Saved entries
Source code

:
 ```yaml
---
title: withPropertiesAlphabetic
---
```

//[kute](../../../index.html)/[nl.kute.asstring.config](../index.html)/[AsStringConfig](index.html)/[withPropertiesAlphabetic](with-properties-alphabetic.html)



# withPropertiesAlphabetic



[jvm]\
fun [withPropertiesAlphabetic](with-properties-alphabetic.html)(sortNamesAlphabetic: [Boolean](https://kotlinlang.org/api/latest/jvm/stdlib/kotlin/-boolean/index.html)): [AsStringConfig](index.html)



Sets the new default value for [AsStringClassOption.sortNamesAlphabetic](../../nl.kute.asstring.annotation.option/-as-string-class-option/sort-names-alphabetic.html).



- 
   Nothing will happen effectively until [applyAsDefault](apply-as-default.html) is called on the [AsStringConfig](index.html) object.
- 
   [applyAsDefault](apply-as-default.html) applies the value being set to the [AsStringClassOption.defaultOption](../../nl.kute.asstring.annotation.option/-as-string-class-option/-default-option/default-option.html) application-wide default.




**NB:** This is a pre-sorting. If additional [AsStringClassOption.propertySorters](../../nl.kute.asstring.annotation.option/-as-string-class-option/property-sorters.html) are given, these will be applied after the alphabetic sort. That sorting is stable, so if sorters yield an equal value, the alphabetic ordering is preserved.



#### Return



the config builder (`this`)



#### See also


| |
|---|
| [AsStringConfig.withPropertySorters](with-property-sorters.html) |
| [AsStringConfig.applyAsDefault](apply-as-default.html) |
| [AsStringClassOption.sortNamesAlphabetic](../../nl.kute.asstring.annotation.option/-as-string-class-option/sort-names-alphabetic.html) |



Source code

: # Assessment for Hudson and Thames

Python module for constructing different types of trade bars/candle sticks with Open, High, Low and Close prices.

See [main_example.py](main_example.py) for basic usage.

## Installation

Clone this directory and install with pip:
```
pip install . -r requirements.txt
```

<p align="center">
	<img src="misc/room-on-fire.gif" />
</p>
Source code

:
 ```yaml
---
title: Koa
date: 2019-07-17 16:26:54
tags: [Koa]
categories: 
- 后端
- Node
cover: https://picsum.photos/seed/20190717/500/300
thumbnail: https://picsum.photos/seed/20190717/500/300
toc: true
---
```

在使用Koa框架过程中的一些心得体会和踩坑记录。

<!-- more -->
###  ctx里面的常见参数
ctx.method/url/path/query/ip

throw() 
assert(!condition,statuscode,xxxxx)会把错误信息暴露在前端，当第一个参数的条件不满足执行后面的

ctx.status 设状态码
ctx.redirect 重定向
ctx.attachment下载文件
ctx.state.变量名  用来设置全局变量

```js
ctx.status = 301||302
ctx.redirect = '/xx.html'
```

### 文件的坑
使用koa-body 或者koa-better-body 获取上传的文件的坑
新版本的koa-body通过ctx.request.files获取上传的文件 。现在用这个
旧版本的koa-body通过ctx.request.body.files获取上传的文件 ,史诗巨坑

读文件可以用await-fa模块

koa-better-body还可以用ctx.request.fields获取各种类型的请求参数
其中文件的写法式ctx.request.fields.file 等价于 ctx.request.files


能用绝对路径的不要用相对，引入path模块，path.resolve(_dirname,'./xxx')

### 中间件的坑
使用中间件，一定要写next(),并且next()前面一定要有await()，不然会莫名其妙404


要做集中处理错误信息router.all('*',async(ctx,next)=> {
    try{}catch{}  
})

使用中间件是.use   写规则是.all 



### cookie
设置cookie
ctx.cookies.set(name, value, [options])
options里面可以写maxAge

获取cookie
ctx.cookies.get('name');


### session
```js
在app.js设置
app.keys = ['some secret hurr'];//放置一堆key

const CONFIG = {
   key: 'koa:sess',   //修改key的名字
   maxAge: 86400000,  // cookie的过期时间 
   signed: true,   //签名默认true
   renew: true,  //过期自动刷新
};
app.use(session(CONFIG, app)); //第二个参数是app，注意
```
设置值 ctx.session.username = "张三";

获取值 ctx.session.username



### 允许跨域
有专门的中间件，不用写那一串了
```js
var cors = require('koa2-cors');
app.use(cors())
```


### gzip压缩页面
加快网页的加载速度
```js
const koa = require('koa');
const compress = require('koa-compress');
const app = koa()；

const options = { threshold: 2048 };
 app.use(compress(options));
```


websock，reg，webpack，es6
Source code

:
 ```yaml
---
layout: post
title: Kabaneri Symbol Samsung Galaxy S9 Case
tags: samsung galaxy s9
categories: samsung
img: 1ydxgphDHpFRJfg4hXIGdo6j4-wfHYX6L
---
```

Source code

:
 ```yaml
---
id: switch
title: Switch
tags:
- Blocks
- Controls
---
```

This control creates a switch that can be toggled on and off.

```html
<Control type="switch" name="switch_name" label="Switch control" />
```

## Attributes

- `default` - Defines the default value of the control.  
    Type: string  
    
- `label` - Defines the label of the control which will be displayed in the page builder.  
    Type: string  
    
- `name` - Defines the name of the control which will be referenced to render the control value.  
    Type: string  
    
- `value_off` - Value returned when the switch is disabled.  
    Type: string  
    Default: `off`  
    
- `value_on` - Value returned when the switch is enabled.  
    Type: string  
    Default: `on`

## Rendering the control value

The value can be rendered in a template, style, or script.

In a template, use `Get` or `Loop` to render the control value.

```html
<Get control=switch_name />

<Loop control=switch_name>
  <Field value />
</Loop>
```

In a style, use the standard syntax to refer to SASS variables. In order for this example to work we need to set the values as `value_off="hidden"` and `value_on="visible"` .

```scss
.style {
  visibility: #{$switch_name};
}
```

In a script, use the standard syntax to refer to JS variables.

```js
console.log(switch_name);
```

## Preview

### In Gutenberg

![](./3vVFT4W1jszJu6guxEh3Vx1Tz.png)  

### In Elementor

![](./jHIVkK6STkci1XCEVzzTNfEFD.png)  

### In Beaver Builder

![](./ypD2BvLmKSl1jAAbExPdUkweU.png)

> [Task goal]:
An exact reproduction of all the entries, complete to the last line, is needed.

> [Answer to the problem]:
Source code

:
 ```yaml
---
title: withPropertiesAlphabetic
---
```

//[kute](../../../index.html)/[nl.kute.asstring.config](../index.html)/[AsStringConfig](index.html)/[withPropertiesAlphabetic](with-properties-alphabetic.html)



# withPropertiesAlphabetic



[jvm]\
fun [withPropertiesAlphabetic](with-properties-alphabetic.html)(sortNamesAlphabetic: [Boolean](https://kotlinlang.org/api/latest/jvm/stdlib/kotlin/-boolean/index.html)): [AsStringConfig](index.html)



Sets the new default value for [AsStringClassOption.sortNamesAlphabetic](../../nl.kute.asstring.annotation.option/-as-string-class-option/sort-names-alphabetic.html).



- 
   Nothing will happen effectively until [applyAsDefault](apply-as-default.html) is called on the [AsStringConfig](index.html) object.
- 
   [applyAsDefault](apply-as-default.html) applies the value being set to the [AsStringClassOption.defaultOption](../../nl.kute.asstring.annotation.option/-as-string-class-option/-default-option/default-option.html) application-wide default.




**NB:** This is a pre-sorting. If additional [AsStringClassOption.propertySorters](../../nl.kute.asstring.annotation.option/-as-string-class-option/property-sorters.html) are given, these will be applied after the alphabetic sort. That sorting is stable, so if sorters yield an equal value, the alphabetic ordering is preserved.



#### Return



the config builder (`this`)



#### See also


| |
|---|
| [AsStringConfig.withPropertySorters](with-property-sorters.html) |
| [AsStringConfig.applyAsDefault](apply-as-default.html) |
| [AsStringClassOption.sortNamesAlphabetic](../../nl.kute.asstring.annotation.option/-as-string-class-option/sort-names-alphabetic.html) |



Source code

: # Assessment for Hudson and Thames

Python module for constructing different types of trade bars/candle sticks with Open, High, Low and Close prices.

See [main_example.py](main_example.py) for basic usage.

## Installation

Clone this directory and install with pip:
```
pip install . -r requirements.txt
```

<p align="center">
	<img src="misc/room-on-fire.gif" />
</p>
Source code

:
 ```yaml
---
title: Koa
date: 2019-07-17 16:26:54
tags: [Koa]
categories: 
- 后端
- Node
cover: https://picsum.photos/seed/20190717/500/300
thumbnail: https://picsum.photos/seed/20190717/500/300
toc: true
---
```

在使用Koa框架过程中的一些心得体会和踩坑记录。

<!-- more -->
###  ctx里面的常见参数
ctx.method/url/path/query/ip

throw() 
assert(!condition,statuscode,xxxxx)会把错误信息暴露在前端，当第一个参数的条件不满足执行后面的

ctx.status 设状态码
ctx.redirect 重定向
ctx.attachment下载文件
ctx.state.变量名  用来设置全局变量

```js
ctx.status = 301||302
ctx.redirect = '/xx.html'
```

### 文件的坑
使用koa-body 或者koa-better-body 获取上传的文件的坑
新版本的koa-body通过ctx.request.files获取上传的文件 。现在用这个
旧版本的koa-body通过ctx.request.body.files获取上传的文件 ,史诗巨坑

读文件可以用await-fa模块

koa-better-body还可以用ctx.request.fields获取各种类型的请求参数
其中文件的写法式ctx.request.fields.file 等价于 ctx.request.files


能用绝对路径的不要用相对，引入path模块，path.resolve(_dirname,'./xxx')

### 中间件的坑
使用中间件，一定要写next(),并且next()前面一定要有await()，不然会莫名其妙404


要做集中处理错误信息router.all('*',async(ctx,next)=> {
    try{}catch{}  
})

使用中间件是.use   写规则是.all 



### cookie
设置cookie
ctx.cookies.set(name, value, [options])
options里面可以写maxAge

获取cookie
ctx.cookies.get('name');


### session
```js
在app.js设置
app.keys = ['some secret hurr'];//放置一堆key

const CONFIG = {
   key: 'koa:sess',   //修改key的名字
   maxAge: 86400000,  // cookie的过期时间 
   signed: true,   //签名默认true
   renew: true,  //过期自动刷新
};
app.use(session(CONFIG, app)); //第二个参数是app，注意
```
设置值 ctx.session.username = "张三";

获取值 ctx.session.username



### 允许跨域
有专门的中间件，不用写那一串了
```js
var cors = require('koa2-cors');
app.use(cors())
```


### gzip压缩页面
加快网页的加载速度
```js
const koa = require('koa');
const compress = require('koa-compress');
const app = koa()；

const options = { threshold: 2048 };
 app.use(compress(options));
```


websock，reg，webpack，es6
Source code

:
 ```yaml
---
layout: post
title: Kabaneri Symbol Samsung Galaxy S9 Case
tags: samsung galaxy s9
categories: samsung
img: 1ydxgphDHpFRJfg4hXIGdo6j4-wfHYX6L
---
```

Source code

:
 ```yaml
---
id: switch
title: Switch
tags:
- Blocks
- Controls
---
```

This control creates a switch that can be toggled on and off.

```html
<Control type="switch" name="switch_name" label="Switch control" />
```

## Attributes

- `default` - Defines the default value of the control.  
    Type: string  
    
- `label` - Defines the label of the control which will be displayed in the page builder.  
    Type: string  
    
- `name` - Defines the name of the control which will be referenced to render the control value.  
    Type: string  
    
- `value_off` - Value returned when the switch is disabled.  
    Type: string  
    Default: `off`  
    
- `value_on` - Value returned when the switch is enabled.  
    Type: string  
    Default: `on`

## Rendering the control value

The value can be rendered in a template, style, or script.

In a template, use `Get` or `Loop` to render the control value.

```html
<Get control=switch_name />

<Loop control=switch_name>
  <Field value />
</Loop>
```

In a style, use the standard syntax to refer to SASS variables. In order for this example to work we need to set the values as `value_off="hidden"` and `value_on="visible"` .

```scss
.style {
  visibility: #{$switch_name};
}
```

In a script, use the standard syntax to refer to JS variables.

```js
console.log(switch_name);
```

## Preview

### In Gutenberg

![](./3vVFT4W1jszJu6guxEh3Vx1Tz.png)  

### In Elementor

![](./jHIVkK6STkci1XCEVzzTNfEFD.png)  

### In Beaver Builder

![](./ypD2BvLmKSl1jAAbExPdUkweU.png)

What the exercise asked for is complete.